The Eurasian Economic Union agreement, signed by the leaders of Russia, Belarus and Kazakhstan in the Kazakh capital of Astana, will come into force on Jan. 1, 2015. It anticipates the gradual integration of the three former Soviet countries' economies, establishing free trade, unbarred financial interaction and unhindered labor migration. The pact combines the previous agreements reached between the three countries under the Customs Union and the Single Economic Space, which were formed in 2010 and 2011, and have been generally considered a success.

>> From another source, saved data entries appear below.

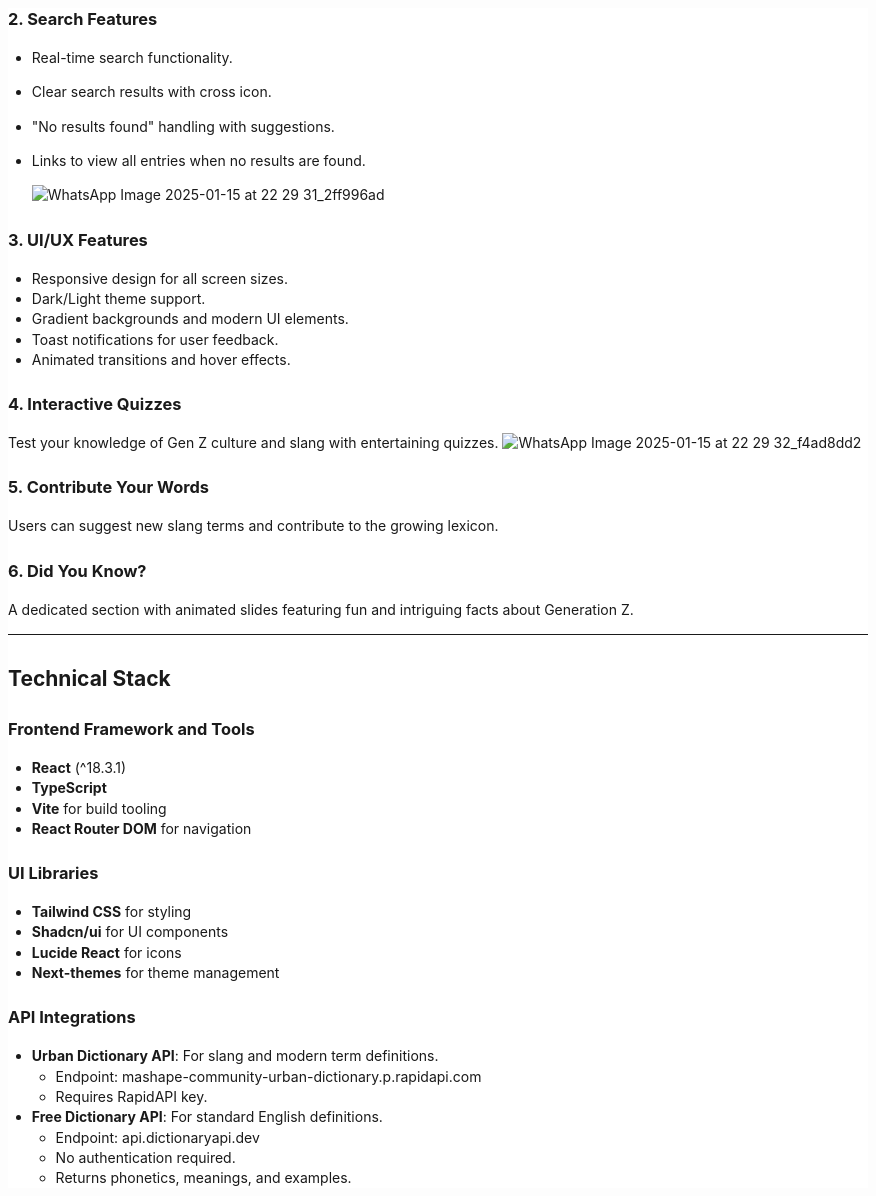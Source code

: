 
### 2. **Search Features**
- Real-time search functionality.
- Clear search results with cross icon.
- "No results found" handling with suggestions.
- Links to view all entries when no results are found.
  
  ![WhatsApp Image 2025-01-15 at 22 29 31_2ff996ad](https://github.com/user-attachments/assets/bb48f799-df7b-4e8c-9c6e-de8833760131)


### 3. **UI/UX Features**
- Responsive design for all screen sizes.
- Dark/Light theme support.
- Gradient backgrounds and modern UI elements.
- Toast notifications for user feedback.
- Animated transitions and hover effects.

### 4. **Interactive Quizzes**
Test your knowledge of Gen Z culture and slang with entertaining quizzes.
![WhatsApp Image 2025-01-15 at 22 29 32_f4ad8dd2](https://github.com/user-attachments/assets/a956bbed-13c2-4583-9030-361265c8e691)

### 5. **Contribute Your Words**
Users can suggest new slang terms and contribute to the growing lexicon.

### 6. **Did You Know?**
A dedicated section with animated slides featuring fun and intriguing facts about Generation Z.

---

## Technical Stack

### Frontend Framework and Tools
- **React** (^18.3.1)
- **TypeScript**
- **Vite** for build tooling
- **React Router DOM** for navigation

### UI Libraries
- **Tailwind CSS** for styling
- **Shadcn/ui** for UI components
- **Lucide React** for icons
- **Next-themes** for theme management

### API Integrations
- **Urban Dictionary API**: For slang and modern term definitions.
  - Endpoint: mashape-community-urban-dictionary.p.rapidapi.com
  - Requires RapidAPI key.
- **Free Dictionary API**: For standard English definitions.
  - Endpoint: api.dictionaryapi.dev
  - No authentication required.
  - Returns phonetics, meanings, and examples.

At the signing ceremony, President Vladimir Putin said "Today we are creating a powerful center of gravity for economic development, a large regional market that unites more than 170 million people," according to an official transcript.
He also stressed that the union's combined territory is a hydrocarbon treasury, possessing one-fifth of all global natural gas resources and 15 percent of all oil reserves.
Russia's gain in entering the Eurasian union is more political than economic — particularly as Russia is still smarting from the recent failure of its attempts to draw Ukraine into the Customs Union. As for Kazakhstan and Belarus, they are pursuing their own economic interests rather than any dream of forming super-state between Europe and Asia, both their leaders and analysts said.